Tom Brady #12 of the New England Patriots is interviewed as he carries his daughter Vivian Lake Brady after the Super Bowl LIII against the Los Angeles Rams at Mercedes-Benz Stadium on February 3, 2019 in Atlanta, Georgia. The New England Patriots defeat the Los Angeles Rams 13-3. (Photo: VCG)
BEIJING, Feb. 4 (Xinhua) -- Chilly temperatures, a 13-hour time difference and the fact that today is Lunar New Year Eve did little to deter many Beijingers from catching the live broadcast of Super Bowl LIII here on Monday morning.
Several area bars were packed with revelers watching the New England Patriots take on the Los Angeles Rams, and for a few long-time residents of this international megacity, watching (what is known in the US as) the ‘big game’ here in the Chinese capital has become a tradition.
“I’ve been coming out to watch the game since 2012, so that's seven years,” said long-time Beijing resident Henry Timberlake. “I’ve noticed that there are more and more places showing it now, and there are more sports bars and more interest from people as the years have gone by,” Timberlake observed.
The Local, a popular bar in the Sanlitun nightlife area in Beijing’s Chaoyang district, was packed with mostly American fans by 7 am local time. Because the commercials are as much a part of the Super Bowl experience as the game itself for most fans, a satellite feed was used to pipe in the live American broadcast of the game.
Taylor Stevens, who works in China as an athletic trainer for Major League Baseball and hails from South Carolina, said it was his first time watching the game in Beijing.
“I am surprised by the lack of scoring. I thought that the Rams would be off and running to somewhat keep up. I think the Patriots will win but I thought the Rams would just go crazy (out of the gate),” Stevens remarked at halftime.
There was also some bad blood toward the Patriots on display, with the majority of fans rooting for the Rams and a few even bringing up New England’s history of cheating.

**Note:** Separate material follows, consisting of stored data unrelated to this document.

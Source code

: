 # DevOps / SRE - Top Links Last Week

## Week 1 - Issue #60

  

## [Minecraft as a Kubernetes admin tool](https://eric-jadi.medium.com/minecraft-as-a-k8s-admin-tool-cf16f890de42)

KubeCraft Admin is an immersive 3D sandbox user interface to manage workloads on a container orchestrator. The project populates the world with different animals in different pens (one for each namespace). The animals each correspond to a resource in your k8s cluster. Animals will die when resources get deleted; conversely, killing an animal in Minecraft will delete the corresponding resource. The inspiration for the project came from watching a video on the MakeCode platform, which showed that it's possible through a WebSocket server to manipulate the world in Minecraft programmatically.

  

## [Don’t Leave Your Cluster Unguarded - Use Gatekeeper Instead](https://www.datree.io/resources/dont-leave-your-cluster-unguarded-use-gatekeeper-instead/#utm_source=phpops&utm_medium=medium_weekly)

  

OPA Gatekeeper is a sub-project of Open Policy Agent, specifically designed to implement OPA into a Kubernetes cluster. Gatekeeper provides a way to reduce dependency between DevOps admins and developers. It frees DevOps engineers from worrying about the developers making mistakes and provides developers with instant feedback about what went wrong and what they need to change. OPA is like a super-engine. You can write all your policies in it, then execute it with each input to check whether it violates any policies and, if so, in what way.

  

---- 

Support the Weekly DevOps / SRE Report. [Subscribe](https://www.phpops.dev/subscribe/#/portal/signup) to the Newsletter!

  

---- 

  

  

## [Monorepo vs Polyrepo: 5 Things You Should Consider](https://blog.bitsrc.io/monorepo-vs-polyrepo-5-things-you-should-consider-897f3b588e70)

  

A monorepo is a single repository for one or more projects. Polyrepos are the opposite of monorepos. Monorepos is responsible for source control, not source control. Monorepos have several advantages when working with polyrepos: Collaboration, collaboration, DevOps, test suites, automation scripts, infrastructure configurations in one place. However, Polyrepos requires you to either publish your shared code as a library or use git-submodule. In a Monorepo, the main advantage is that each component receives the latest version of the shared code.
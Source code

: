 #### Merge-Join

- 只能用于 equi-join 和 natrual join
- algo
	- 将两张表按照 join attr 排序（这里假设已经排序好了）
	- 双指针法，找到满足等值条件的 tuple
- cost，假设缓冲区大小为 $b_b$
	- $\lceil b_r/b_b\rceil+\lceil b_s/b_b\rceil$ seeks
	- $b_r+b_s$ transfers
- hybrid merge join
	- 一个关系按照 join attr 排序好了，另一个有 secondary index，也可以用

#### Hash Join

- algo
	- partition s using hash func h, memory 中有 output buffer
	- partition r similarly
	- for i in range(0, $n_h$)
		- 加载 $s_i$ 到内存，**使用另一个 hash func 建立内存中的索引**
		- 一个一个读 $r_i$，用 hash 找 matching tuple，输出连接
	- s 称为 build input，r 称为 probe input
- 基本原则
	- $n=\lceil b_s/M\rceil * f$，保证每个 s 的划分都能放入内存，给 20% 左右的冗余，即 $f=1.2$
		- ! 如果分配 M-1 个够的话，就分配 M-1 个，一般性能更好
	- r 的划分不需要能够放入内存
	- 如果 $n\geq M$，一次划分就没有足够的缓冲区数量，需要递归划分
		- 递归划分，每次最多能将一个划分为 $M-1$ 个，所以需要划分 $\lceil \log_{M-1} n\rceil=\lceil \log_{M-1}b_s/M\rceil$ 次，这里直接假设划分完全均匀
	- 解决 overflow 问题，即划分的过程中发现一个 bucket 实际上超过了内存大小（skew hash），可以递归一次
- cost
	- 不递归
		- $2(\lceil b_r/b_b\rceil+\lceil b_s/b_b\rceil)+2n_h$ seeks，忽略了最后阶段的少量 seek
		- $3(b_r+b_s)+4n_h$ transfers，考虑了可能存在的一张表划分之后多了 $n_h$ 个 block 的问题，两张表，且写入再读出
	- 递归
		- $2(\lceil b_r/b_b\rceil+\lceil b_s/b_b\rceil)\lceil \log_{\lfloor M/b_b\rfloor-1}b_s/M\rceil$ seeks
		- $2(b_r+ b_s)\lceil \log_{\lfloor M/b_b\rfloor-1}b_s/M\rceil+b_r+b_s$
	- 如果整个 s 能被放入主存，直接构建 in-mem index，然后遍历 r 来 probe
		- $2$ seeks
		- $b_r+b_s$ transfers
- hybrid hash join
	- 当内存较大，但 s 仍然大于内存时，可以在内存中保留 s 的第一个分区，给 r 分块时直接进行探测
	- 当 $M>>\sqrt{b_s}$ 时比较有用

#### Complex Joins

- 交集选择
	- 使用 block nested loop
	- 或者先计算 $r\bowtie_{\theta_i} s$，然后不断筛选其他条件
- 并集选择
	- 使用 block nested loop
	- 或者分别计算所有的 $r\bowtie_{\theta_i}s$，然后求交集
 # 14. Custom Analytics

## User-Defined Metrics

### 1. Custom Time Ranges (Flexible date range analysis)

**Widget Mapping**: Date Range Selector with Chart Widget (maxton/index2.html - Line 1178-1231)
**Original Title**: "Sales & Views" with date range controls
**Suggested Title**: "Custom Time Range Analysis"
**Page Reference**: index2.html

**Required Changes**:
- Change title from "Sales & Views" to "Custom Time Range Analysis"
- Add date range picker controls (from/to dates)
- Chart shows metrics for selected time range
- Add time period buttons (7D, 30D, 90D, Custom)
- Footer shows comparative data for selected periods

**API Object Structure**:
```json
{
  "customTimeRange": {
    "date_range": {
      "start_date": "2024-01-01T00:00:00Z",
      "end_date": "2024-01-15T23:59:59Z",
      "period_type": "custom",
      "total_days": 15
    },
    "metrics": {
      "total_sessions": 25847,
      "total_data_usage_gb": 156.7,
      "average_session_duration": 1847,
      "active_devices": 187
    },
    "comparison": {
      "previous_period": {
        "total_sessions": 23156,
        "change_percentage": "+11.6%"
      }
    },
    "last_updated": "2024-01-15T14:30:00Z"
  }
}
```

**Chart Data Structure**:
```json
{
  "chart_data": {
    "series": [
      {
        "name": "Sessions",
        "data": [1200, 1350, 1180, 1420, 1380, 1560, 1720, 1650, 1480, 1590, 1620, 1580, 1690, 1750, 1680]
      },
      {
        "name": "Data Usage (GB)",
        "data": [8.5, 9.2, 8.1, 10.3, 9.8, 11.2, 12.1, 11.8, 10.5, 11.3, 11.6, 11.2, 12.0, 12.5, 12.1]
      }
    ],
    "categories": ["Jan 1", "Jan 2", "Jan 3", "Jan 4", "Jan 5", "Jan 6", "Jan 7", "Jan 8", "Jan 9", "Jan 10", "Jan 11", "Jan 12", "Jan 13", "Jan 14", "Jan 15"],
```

“I think the Patriots are always going to cheat and win,” said Adam Kennedy-Moore, and entrepreneur from Orange County, California. “I think Tom Brady will get his sixth championship, and all the Rams fans back home will be crying.” He also doubts that Tom Brady’s rumored retirement will ever actually come about. “I think he’s going to play until he dies,” Kennedy-Moore said.
The Patriots did have some loyal representation here, with tech CEO James Fong, who is from the New England state of Connecticut, praising the work that his team has done to get to the top.
“When you are at the top, people are going to knock at you, they are going to pick at it. What’s amazing about the Patriots is the consistency which Belichick and Brady bring to the game. I think they’ve done a tremendous job of elevating the sport, of keeping it very clean and professional. I can’t think of anybody who can do that better than the Patriots,” Fong said.
Fong added that Brady should consider retiring after this edition of the Super Bowl, given all that he is done for the sport.
“If I was him, I would definitely think about retiring,” Fong remarked.
Bostonian Beijing resident Ken Smith, speaking at halftime, noted that “football is a game that contains two halves,” and says that things could change in the second.
“Slow first half, a little sloppy on both sides, but good defense by LA. The Patriots look a little unhinged [due to their] worries about the defensive line of the Rams, which has been stellar,” Smith admitted.
Although American football still has growing to do here in China, the Super Bowl provides a key opportunity for area bar owners to tap into a desire among fans to watch the biggest US sporting event of the year live.
Owner of The Local Kenneth Bermel, says this spot has hosted live Super Bowl watch parties for seven years.
“It’s usually quite well attended. There are more venues showing it now than when we first started, however,” Bermel said.
He also says the breakdown of fans has been fairly consistent from year to year.
“80 percent or more of the crowd is American. Chinese fans are generally less willing to skip work on a Monday to catch the game than their expat counterparts,” Bermel added.
His observation held true this year as well, with almost all of his patrons hailing from outside China. But while the Lunar New Year holiday seems to have preempted Super Bowl LIII, the two events won't always coincide in the future, and with the NFL making serious attempts to tap into the lucrative and growing Chinese sports market, the ‘big game’ will likely see more and more exposure in the world’s most populous country going forward.